## [Exercise]
The records below must be transcribed exactly.

## [Available data]
□ □ □ □ □ □ □

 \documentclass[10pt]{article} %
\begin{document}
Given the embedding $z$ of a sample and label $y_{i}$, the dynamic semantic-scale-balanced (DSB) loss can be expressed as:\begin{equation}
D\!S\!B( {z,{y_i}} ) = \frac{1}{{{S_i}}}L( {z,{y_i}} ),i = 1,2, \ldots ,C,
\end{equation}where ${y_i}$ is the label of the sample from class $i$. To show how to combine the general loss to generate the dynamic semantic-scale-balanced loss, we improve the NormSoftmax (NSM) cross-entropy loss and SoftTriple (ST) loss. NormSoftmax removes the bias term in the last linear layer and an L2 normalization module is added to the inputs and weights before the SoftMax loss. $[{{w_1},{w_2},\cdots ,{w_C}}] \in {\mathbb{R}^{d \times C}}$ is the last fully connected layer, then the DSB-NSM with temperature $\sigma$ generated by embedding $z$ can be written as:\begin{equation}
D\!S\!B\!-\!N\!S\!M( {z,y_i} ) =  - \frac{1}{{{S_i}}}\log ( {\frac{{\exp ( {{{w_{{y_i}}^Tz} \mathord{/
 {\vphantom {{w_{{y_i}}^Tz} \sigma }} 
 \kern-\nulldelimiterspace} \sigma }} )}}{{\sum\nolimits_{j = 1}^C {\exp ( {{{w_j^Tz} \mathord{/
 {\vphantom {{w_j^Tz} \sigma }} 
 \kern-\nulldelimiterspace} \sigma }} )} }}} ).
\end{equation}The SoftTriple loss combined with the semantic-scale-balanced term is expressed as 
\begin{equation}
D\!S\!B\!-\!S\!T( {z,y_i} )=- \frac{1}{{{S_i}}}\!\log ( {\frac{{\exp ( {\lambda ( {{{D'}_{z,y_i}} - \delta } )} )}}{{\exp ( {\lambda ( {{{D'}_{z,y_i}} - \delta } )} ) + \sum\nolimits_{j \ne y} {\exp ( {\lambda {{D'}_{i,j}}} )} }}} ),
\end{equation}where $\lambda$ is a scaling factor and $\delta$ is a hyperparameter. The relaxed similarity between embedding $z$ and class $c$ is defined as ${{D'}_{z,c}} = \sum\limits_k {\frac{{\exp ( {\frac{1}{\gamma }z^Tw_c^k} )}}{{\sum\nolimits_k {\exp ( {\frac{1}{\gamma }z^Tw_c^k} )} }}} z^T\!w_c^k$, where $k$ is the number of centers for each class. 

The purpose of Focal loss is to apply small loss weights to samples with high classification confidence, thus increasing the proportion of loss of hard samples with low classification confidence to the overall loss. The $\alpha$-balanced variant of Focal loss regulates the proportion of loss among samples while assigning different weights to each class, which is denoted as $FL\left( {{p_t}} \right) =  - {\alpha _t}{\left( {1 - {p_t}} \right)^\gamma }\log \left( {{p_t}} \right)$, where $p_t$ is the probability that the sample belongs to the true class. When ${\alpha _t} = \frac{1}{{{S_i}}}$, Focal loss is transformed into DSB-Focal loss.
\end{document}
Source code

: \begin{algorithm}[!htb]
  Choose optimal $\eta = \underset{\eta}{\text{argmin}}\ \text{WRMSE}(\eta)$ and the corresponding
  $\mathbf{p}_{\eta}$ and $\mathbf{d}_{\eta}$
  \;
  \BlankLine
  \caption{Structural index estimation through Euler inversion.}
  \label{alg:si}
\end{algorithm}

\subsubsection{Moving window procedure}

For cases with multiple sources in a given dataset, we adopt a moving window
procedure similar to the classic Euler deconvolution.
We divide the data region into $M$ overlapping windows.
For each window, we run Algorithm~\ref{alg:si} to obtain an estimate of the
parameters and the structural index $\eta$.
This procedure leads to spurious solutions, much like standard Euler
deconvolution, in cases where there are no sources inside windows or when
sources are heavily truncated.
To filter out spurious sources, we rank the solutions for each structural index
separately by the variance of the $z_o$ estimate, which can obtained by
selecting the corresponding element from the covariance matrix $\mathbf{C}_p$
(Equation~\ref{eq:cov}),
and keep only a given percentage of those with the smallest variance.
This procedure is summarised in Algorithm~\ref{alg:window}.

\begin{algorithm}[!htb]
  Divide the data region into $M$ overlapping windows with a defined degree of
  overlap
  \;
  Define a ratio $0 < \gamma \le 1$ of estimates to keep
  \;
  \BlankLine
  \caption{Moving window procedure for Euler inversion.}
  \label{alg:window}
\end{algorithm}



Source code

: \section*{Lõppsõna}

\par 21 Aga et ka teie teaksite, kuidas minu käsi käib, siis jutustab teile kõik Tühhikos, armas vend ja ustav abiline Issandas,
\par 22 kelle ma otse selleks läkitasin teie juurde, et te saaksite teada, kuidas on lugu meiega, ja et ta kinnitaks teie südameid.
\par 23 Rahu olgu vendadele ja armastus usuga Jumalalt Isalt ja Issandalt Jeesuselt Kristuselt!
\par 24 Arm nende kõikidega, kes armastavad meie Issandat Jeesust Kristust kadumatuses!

□ □ □ □ □ □ □

## [Answer for the task]
 \documentclass[10pt]{article} %
\begin{document}
Given the embedding $z$ of a sample and label $y_{i}$, the dynamic semantic-scale-balanced (DSB) loss can be expressed as:\begin{equation}
D\!S\!B( {z,{y_i}} ) = \frac{1}{{{S_i}}}L( {z,{y_i}} ),i = 1,2, \ldots ,C,
\end{equation}where ${y_i}$ is the label of the sample from class $i$. To show how to combine the general loss to generate the dynamic semantic-scale-balanced loss, we improve the NormSoftmax (NSM) cross-entropy loss and SoftTriple (ST) loss. NormSoftmax removes the bias term in the last linear layer and an L2 normalization module is added to the inputs and weights before the SoftMax loss. $[{{w_1},{w_2},\cdots ,{w_C}}] \in {\mathbb{R}^{d \times C}}$ is the last fully connected layer, then the DSB-NSM with temperature $\sigma$ generated by embedding $z$ can be written as:\begin{equation}
D\!S\!B\!-\!N\!S\!M( {z,y_i} ) =  - \frac{1}{{{S_i}}}\log ( {\frac{{\exp ( {{{w_{{y_i}}^Tz} \mathord{/
 {\vphantom {{w_{{y_i}}^Tz} \sigma }} 
 \kern-\nulldelimiterspace} \sigma }} )}}{{\sum\nolimits_{j = 1}^C {\exp ( {{{w_j^Tz} \mathord{/
 {\vphantom {{w_j^Tz} \sigma }} 
 \kern-\nulldelimiterspace} \sigma }} )} }}} ).
\end{equation}The SoftTriple loss combined with the semantic-scale-balanced term is expressed as 
\begin{equation}
D\!S\!B\!-\!S\!T( {z,y_i} )=- \frac{1}{{{S_i}}}\!\log ( {\frac{{\exp ( {\lambda ( {{{D'}_{z,y_i}} - \delta } )} )}}{{\exp ( {\lambda ( {{{D'}_{z,y_i}} - \delta } )} ) + \sum\nolimits_{j \ne y} {\exp ( {\lambda {{D'}_{i,j}}} )} }}} ),
\end{equation}where $\lambda$ is a scaling factor and $\delta$ is a hyperparameter. The relaxed similarity between embedding $z$ and class $c$ is defined as ${{D'}_{z,c}} = \sum\limits_k {\frac{{\exp ( {\frac{1}{\gamma }z^Tw_c^k} )}}{{\sum\nolimits_k {\exp ( {\frac{1}{\gamma }z^Tw_c^k} )} }}} z^T\!w_c^k$, where $k$ is the number of centers for each class. 

The purpose of Focal loss is to apply small loss weights to samples with high classification confidence, thus increasing the proportion of loss of hard samples with low classification confidence to the overall loss. The $\alpha$-balanced variant of Focal loss regulates the proportion of loss among samples while assigning different weights to each class, which is denoted as $FL\left( {{p_t}} \right) =  - {\alpha _t}{\left( {1 - {p_t}} \right)^\gamma }\log \left( {{p_t}} \right)$, where $p_t$ is the probability that the sample belongs to the true class. When ${\alpha _t} = \frac{1}{{{S_i}}}$, Focal loss is transformed into DSB-Focal loss.
\end{document}
Source code

: \begin{algorithm}[!htb]
  Choose optimal $\eta = \underset{\eta}{\text{argmin}}\ \text{WRMSE}(\eta)$ and the corresponding
  $\mathbf{p}_{\eta}$ and $\mathbf{d}_{\eta}$
  \;
  \BlankLine
  \caption{Structural index estimation through Euler inversion.}
  \label{alg:si}
\end{algorithm}

\subsubsection{Moving window procedure}

For cases with multiple sources in a given dataset, we adopt a moving window
procedure similar to the classic Euler deconvolution.
We divide the data region into $M$ overlapping windows.
For each window, we run Algorithm~\ref{alg:si} to obtain an estimate of the
parameters and the structural index $\eta$.
This procedure leads to spurious solutions, much like standard Euler
deconvolution, in cases where there are no sources inside windows or when
sources are heavily truncated.
To filter out spurious sources, we rank the solutions for each structural index
separately by the variance of the $z_o$ estimate, which can obtained by
selecting the corresponding element from the covariance matrix $\mathbf{C}_p$
(Equation~\ref{eq:cov}),
and keep only a given percentage of those with the smallest variance.
This procedure is summarised in Algorithm~\ref{alg:window}.

\begin{algorithm}[!htb]
  Divide the data region into $M$ overlapping windows with a defined degree of
  overlap
  \;
  Define a ratio $0 < \gamma \le 1$ of estimates to keep
  \;
  \BlankLine
  \caption{Moving window procedure for Euler inversion.}
  \label{alg:window}
\end{algorithm}



Source code

: \section*{Lõppsõna}

\par 21 Aga et ka teie teaksite, kuidas minu käsi käib, siis jutustab teile kõik Tühhikos, armas vend ja ustav abiline Issandas,
\par 22 kelle ma otse selleks läkitasin teie juurde, et te saaksite teada, kuidas on lugu meiega, ja et ta kinnitaks teie südameid.
\par 23 Rahu olgu vendadele ja armastus usuga Jumalalt Isalt ja Issandalt Jeesuselt Kristuselt!
\par 24 Arm nende kõikidega, kes armastavad meie Issandat Jeesust Kristust kadumatuses!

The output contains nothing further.